As expected, we observe significant differences between K_D values calculated using the weighted and unweighted transition count matrices. The K_D values for all parameter sets are shown as heat maps in Figs. S5–S8, although they do not vary significantly between the parameter sets. The most significant variation between parameter sets is for the weighted transition count matrices of Brd4-MS436, which have K_D values ranging from 1.3 nM (for n_tICA = 5, τ_tICA = 0.2 ns, n_c = 500) to 820 nM (for n_tICA = 5, τ_tICA = 1 ns, n_c = 500). The average (on a logarithmic scale) minimal and maximal K_D values for the two systems and two count matrices are summarized in Table S2. The weighted count matrix shows excellent agreement with the K_i for Brd4-MS436. For Baz2B-ICR7, only the IC50 was measured, although the IC50 and K_i values were almost equal for a closely related compound (34).

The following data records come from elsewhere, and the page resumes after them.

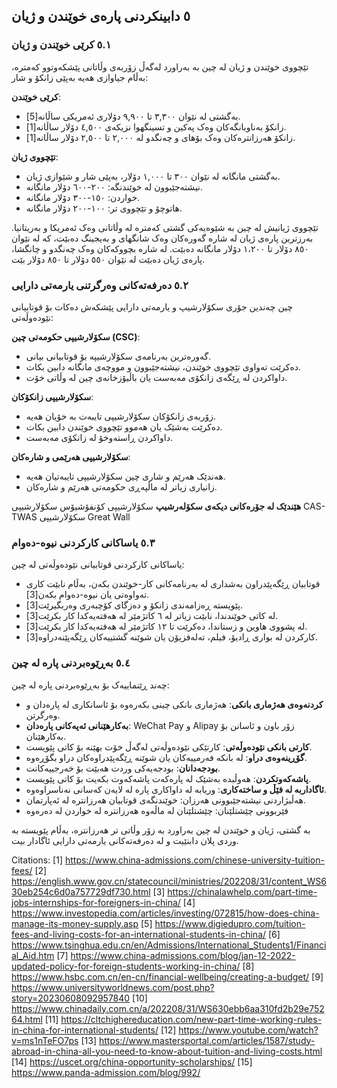 ## ٥ دابینکردنی پارەی خوێندن و ژیان

### ٥.١ کرێی خوێندن و ژیان

تێچووی خوێندن و ژیان لە چین بە بەراورد لەگەڵ زۆربەی وڵاتانی پێشکەوتوو کەمترە، بەڵام جیاوازی هەیە بەپێی زانکۆ و شار:

****کرێی خوێندن****:
- بەگشتی لە نێوان ٣,٣٠٠ تا ٩,٩٠٠ دۆلاری ئەمریکی ساڵانە[5].
- زانکۆ بەناوبانگەکان وەک پەکین و تسینگهوا نزیکەی ٤,٥٠٠ دۆلار ساڵانە[1].
- زانکۆ هەرزانترەکان وەک بۆهای و چەنگدو لە ٢,٠٠٠ تا ٢,٥٠٠ دۆلار ساڵانە[1].

****تێچووی ژیان****:
- بەگشتی مانگانە لە نێوان ٣٠٠ تا ١,٠٠٠ دۆلار، بەپێی شار و شێوازی ژیان.
- نیشتەجێبوون لە خوێندنگە: ٢٠٠-٦٠٠ دۆلار مانگانە.
- خواردن: ١٥٠-٣٠٠ دۆلار مانگانە.
- هاتوچۆ و تێچووی تر: ١٠٠-٢٠٠ دۆلار مانگانە.

تێچووی ژیانیش لە چین بە شێوەیەکی گشتی کەمترە لە وڵاتانی وەک ئەمریکا و بەریتانیا. بەرزترین پارەی ژیان لە شارە گەورەکان وەک شانگهای و بەیجینگ دەبێت، کە لە نێوان ٨٥٠ دۆلار تا ١،٢٠٠ دۆلار مانگانە دەبێت. لە شارە بچووکەکان وەک چەنگدو و چانگشا، پارەی ژیان دەبێت لە نێوان ٥٥٠ دۆلار تا ٨٥٠ دۆلار بێت.


### ٥.٢ دەرفەتەکانی وەرگرتنی یارمەتی دارایی

چین چەندین جۆری سکۆلارشیپ و یارمەتی دارایی پێشکەش دەکات بۆ قوتابیانی نێودەوڵەتی:

****سکۆلارشیپی حکومەتی چین (CSC)****:
- گەورەترین بەرنامەی سکۆلارشیپە بۆ قوتابیانی بیانی.
- دەکرێت تەواوی تێچووی خوێندن، نیشتەجێبوون و مووچەی مانگانە دابین بکات.
- داواکردن لە ڕێگەی زانکۆی مەبەست یان باڵیۆزخانەی چین لە وڵاتی خۆت.

****سکۆلارشیپی زانکۆکان****:
- زۆربەی زانکۆکان سکۆلارشیپی تایبەت بە خۆیان هەیە.
- دەکرێت بەشێک یان هەموو تێچووی خوێندن دابین بکات.
- داواکردن ڕاستەوخۆ لە زانکۆی مەبەست.

****سکۆلارشیپی هەرێمی و شارەکان****:
- هەندێک هەرێم و شاری چین سکۆلارشیپی تایبەتیان هەیە.
- زانیاری زیاتر لە ماڵپەڕی حکومەتی هەرێم و شارەکان.


****هێندێک لە جۆرەکانی دیکەی سکۆلەرشیپ****
سکۆلارشیپی کۆنفۆشیۆس
سکۆلارشیپی CAS-TWAS
سکۆلارشیپی Great Wall


### ٥.٣ یاساکانی کارکردنی نیوە-دەوام

یاساکانی کارکردنی قوتابیانی نێودەوڵەتی لە چین:

- قوتابیان ڕێگەپێدراون بەشداری لە بەرنامەکانی کار-خوێندن بکەن، بەڵام نابێت کاری تەواوەتی یان نیوە-دەوام بکەن[3].
- پێویستە ڕەزامەندی زانکۆ و دەزگای کۆچبەری وەربگیرێت[3].
- لە کاتی خوێندندا، نابێت زیاتر لە ٦ کاتژمێر لە هەفتەیەکدا کار بکرێت[3].
- لە پشووی هاوین و زستاندا، دەکرێت تا ١٢ کاتژمێر لە هەفتەیەکدا کار بکرێت[3].
- کارکردن لە بواری ڕادیۆ، فیلم، تەلەفزیۆن یان شوێنە گشتییەکان ڕێگەپێنەدراوە[3].

### ٥.٤ بەڕێوەبردنی پارە لە چین

چەند ڕێنماییەک بۆ بەڕێوەبردنی پارە لە چین:

- **کردنەوەی هەژماری بانکی**: هەژماری بانکی چینی بکەرەوە بۆ ئاسانکاری لە پارەدان و وەرگرتن.
- **بەکارهێنانی ئەپەکانی پارەدان**: WeChat Pay و Alipay زۆر باون و ئاسانن بۆ بەکارهێنان.
- **کارتی بانکی نێودەوڵەتی**: کارتێکی نێودەوڵەتی لەگەڵ خۆت بهێنە بۆ کاتی پێویست.
- **گۆڕینەوەی دراو**: لە بانکە فەرمییەکان یان شوێنە ڕێگەپێدراوەکان دراو بگۆڕەوە.
- **بودجەدانان**: بودجەیەکی وردت هەبێت بۆ خەرجییەکانت.
- **پاشەکەوتکردن**: هەوڵبدە بەشێک لە پارەکەت پاشەکەوت بکەیت بۆ کاتی پێویست.
- **ئاگاداربە لە فێڵ و ساختەکاری**: وریابە لە داواکاری پارە لە لایەن کەسانی نەناسراوەوە.
- هەڵبژاردنی نیشتەجێبوونی هەرزان: خوێندنگەی قوتابیان هەرزانترە لە ئەپارتمان.
- فێربوونی چێشتلێنان: چێشتلێنان لە ماڵەوە هەرزانترە لە خواردن لە دەرەوە

بە گشتی، ژیان و خوێندن لە چین بەراورد بە زۆر وڵاتی تر هەرزانترە، بەڵام پێویستە بە وردی پلان دابنێیت و لە دەرفەتەکانی یارمەتی دارایی ئاگادار بیت.

Citations:
[1] https://www.china-admissions.com/chinese-university-tuition-fees/
[2] https://english.www.gov.cn/statecouncil/ministries/202208/31/content_WS630eb254c6d0a757729df730.html
[3] https://chinalawhelp.com/part-time-jobs-internships-for-foreigners-in-china/
[4] https://www.investopedia.com/articles/investing/072815/how-does-china-manage-its-money-supply.asp
[5] https://www.digiedupro.com/tuition-fees-and-living-costs-for-an-international-students-in-china/
[6] https://www.tsinghua.edu.cn/en/Admissions/International_Students1/Financial_Aid.htm
[7] https://www.china-admissions.com/blog/jan-12-2022-updated-policy-for-foreign-students-working-in-china/
[8] https://www.hsbc.com.cn/en-cn/financial-wellbeing/creating-a-budget/
[9] https://www.universityworldnews.com/post.php?story=20230608092957840
[10] https://www.chinadaily.com.cn/a/202208/31/WS630ebb6aa310fd2b29e75264.html
[11] https://cltchighereducation.com/new-part-time-working-rules-in-china-for-international-students/
[12] https://www.youtube.com/watch?v=ms1nTeFO7ps
[13] https://www.mastersportal.com/articles/1587/study-abroad-in-china-all-you-need-to-know-about-tuition-and-living-costs.html
[14] https://uscet.org/china-opportunity-scholarships/
[15] https://www.panda-admission.com/blog/992/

All of the Markov models that we construct predict a binding constant that is higher by at least a factor of 20, which is discussed further in the Discussion. In both cases, the weighted count matrices (Eq. 3) achieve a much better agreement with experimental binding constants than the unweighted matrices (Eq. 2), and these are used for all subsequent analyses.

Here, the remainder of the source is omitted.